■ Exercise brief: Counting only lines that contain "beta", how many are there in the records below? Give the figure alone.

■ The input:
···
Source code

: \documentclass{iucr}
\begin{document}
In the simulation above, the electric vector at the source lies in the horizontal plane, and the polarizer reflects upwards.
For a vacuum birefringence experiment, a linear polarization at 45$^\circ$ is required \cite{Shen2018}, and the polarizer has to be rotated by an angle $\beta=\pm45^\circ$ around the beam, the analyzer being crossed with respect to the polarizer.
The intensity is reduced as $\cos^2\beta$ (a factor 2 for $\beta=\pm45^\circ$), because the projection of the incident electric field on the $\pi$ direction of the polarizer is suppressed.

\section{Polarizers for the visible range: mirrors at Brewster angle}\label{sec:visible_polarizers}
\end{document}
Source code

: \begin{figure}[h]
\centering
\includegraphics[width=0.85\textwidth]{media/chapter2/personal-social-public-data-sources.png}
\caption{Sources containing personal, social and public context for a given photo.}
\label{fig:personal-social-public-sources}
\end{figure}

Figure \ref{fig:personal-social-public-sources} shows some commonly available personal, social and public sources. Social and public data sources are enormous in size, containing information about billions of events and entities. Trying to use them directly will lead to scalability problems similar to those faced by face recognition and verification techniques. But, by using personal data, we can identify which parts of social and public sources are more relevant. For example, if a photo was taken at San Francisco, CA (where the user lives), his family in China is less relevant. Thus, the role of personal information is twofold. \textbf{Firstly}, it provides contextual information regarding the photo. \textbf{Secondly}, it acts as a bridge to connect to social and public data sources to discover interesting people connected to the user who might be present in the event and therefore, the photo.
···
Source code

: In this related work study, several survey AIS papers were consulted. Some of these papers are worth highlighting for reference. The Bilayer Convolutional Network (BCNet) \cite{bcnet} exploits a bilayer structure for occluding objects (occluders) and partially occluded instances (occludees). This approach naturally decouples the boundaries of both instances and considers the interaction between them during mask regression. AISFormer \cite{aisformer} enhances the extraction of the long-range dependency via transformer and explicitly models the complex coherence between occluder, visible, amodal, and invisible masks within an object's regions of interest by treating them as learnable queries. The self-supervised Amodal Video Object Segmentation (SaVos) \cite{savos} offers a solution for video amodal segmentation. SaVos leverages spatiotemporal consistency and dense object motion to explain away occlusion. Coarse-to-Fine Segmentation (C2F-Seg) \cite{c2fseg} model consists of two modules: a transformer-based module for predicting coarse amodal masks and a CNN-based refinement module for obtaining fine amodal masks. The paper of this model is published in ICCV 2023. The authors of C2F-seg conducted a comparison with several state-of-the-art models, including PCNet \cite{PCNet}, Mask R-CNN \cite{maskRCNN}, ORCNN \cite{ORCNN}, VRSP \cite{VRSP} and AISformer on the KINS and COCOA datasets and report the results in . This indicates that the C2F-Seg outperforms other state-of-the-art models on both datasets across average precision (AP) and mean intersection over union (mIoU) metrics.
···
■ Solved exercise: 2